>>

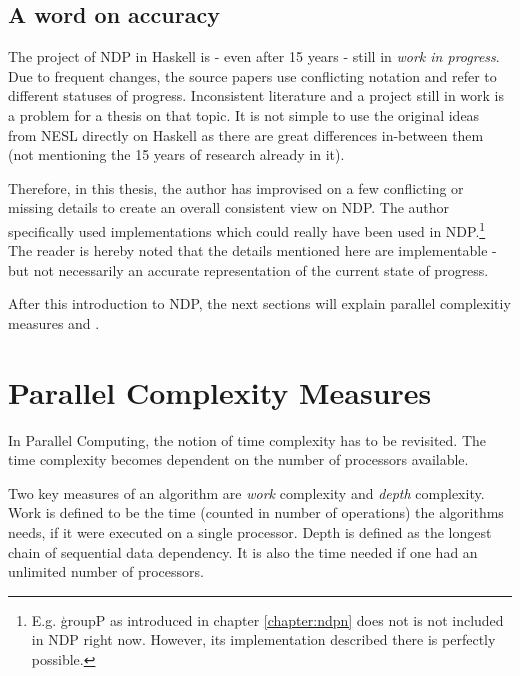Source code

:   \subsection*{A word on accuracy}
    The project of NDP in Haskell is - even after 15 years -
    still in \textit{work in progress}. Due to frequent changes,
    the source papers use conflicting notation and refer to
    different statuses of progress. Inconsistent literature and a project
    still in work is a problem for a thesis on that topic.
    It is not simple to use the original ideas from NESL directly
    on Haskell as there are great differences in-between them (not mentioning
    the 15 years of research already in it).
    
    Therefore, in this thesis, the author has improvised on a few conflicting or
    missing details to create an overall consistent view on NDP.
    The author specifically used implementations which could really have been
    used in NDP.\footnote{E.g. \c{groupP} as introduced in chapter \ref{chapter:ndpn} does not
    is not included in NDP right now. However, its implementation described there is perfectly possible.}
    The reader is hereby noted that the details
    mentioned here are implementable - but not necessarily an accurate
    representation of the current state of progress.
    
    After this introduction to NDP, the next sections will explain
    parallel complexitiy measures and \algo.
  
\section{Parallel Complexity Measures}
  \label{section:parmeasures}
  In Parallel Computing, the notion of time complexity
  has to be revisited. The time complexity becomes dependent on the
  number of processors available.
  
  Two key measures of an algorithm are \emph{work} complexity
  and \emph{depth} complexity. Work is defined
  to be the time (counted in number of operations)
  the algorithms needs, if it were executed on a single processor.
  Depth is defined as the longest chain of sequential data dependency.
  It is also the time needed if one had an unlimited number of processors.
  
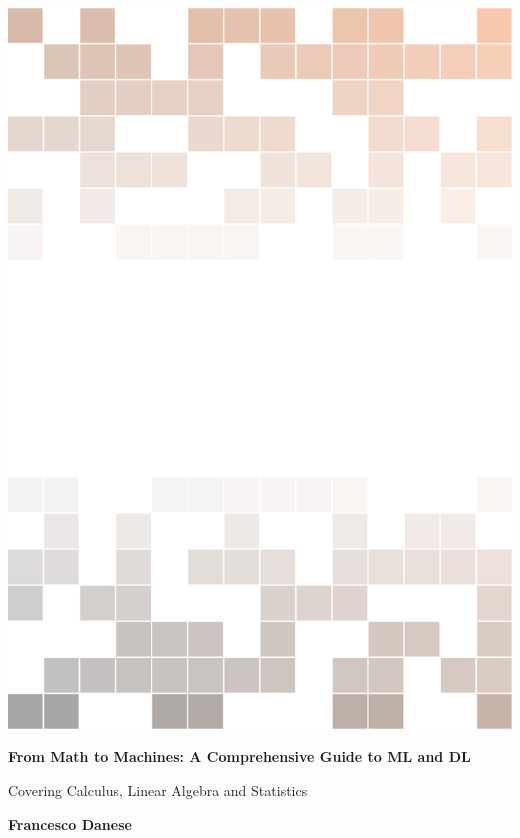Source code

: \documentclass[
	11pt, %
	fleqn, %
	a4paper, %
]{LegrandOrangeBook}
\begin{document}

\titlepage %
{\includegraphics[width=\paperwidth]{background.pdf}} %
{ %
	\centering\sffamily %
	{\Huge\bfseries From Math to Machines: A Comprehensive Guide to ML and DL \par} %
	\vspace{16pt} %
	{\LARGE Covering Calculus, Linear Algebra and Statistics\par} %
	\vspace{24pt} %
	{\huge\bfseries Francesco Danese \par} %
}
\end{document}
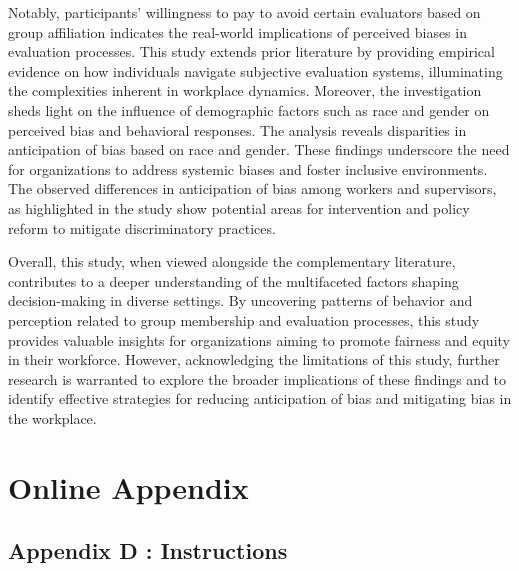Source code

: Notably, participants' willingness to pay to avoid certain evaluators based on group affiliation indicates the real-world implications of perceived biases in evaluation processes. This study extends prior literature by providing empirical evidence on how individuals navigate subjective evaluation systems, illuminating the complexities inherent in workplace dynamics. Moreover, the investigation sheds light on the influence of demographic factors such as race and gender on perceived bias and behavioral responses. The analysis reveals disparities in anticipation of bias based on race and gender. These findings underscore the need for organizations to address systemic biases and foster inclusive environments. The observed differences in anticipation of bias among workers and supervisors, as highlighted in the study show potential areas for intervention and policy reform to mitigate discriminatory practices.

Overall, this study, when viewed alongside the complementary literature, contributes to a deeper understanding of the multifaceted factors shaping decision-making in diverse settings. By uncovering patterns of behavior and perception related to group membership and evaluation processes, this study provides valuable insights for organizations aiming to promote fairness and equity in their workforce. However, acknowledging the limitations of this study, further research is warranted to explore the broader implications of these findings and to identify effective strategies for reducing anticipation of bias and mitigating bias in the workplace.




\section{Online Appendix}




\subsection{Appendix D : Instructions}
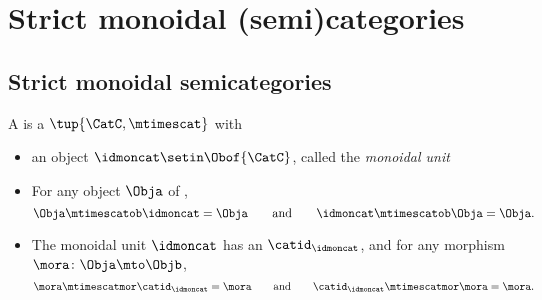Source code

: 
\section{Strict monoidal (semi)categories}

\subsection{Strict monoidal semicategories}

\begin{ctdefinition}
    \label{def:strict-monoidal-semicat}
    A  is a  $\tup{\CatC, \mtimescat}$ with

    \constit

    \begin{itemize}
        \item an object $\idmoncat \setin \Obof{\CatC}$, called the \emph{monoidal unit}
    \end{itemize}

    \condit

    \begin{itemize}
        \item For any object $\Obja$ of \CatC,
              \begin{equation}
                  \Obja \mtimescatob \idmoncat = \Obja \qquad \text{and} \qquad \idmoncat \mtimescatob \Obja = \Obja.
              \end{equation}
        \item The monoidal unit $\idmoncat$ has an  $\catid_\idmoncat$, and for any morphism $\mora \colon \Obja \mto \Objb$,
              \begin{equation}
                  \mora \mtimescatmor \catid_\idmoncat = \mora \qquad \text{and} \qquad \catid_\idmoncat \mtimescatmor  \mora = \mora.
              \end{equation}
    \end{itemize}

\end{ctdefinition}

<<

## EXERCISE BRIEF
Report how many lines of the records above contain the word "label", giving only the number.

## RESULT FOR THIS EXERCISE
2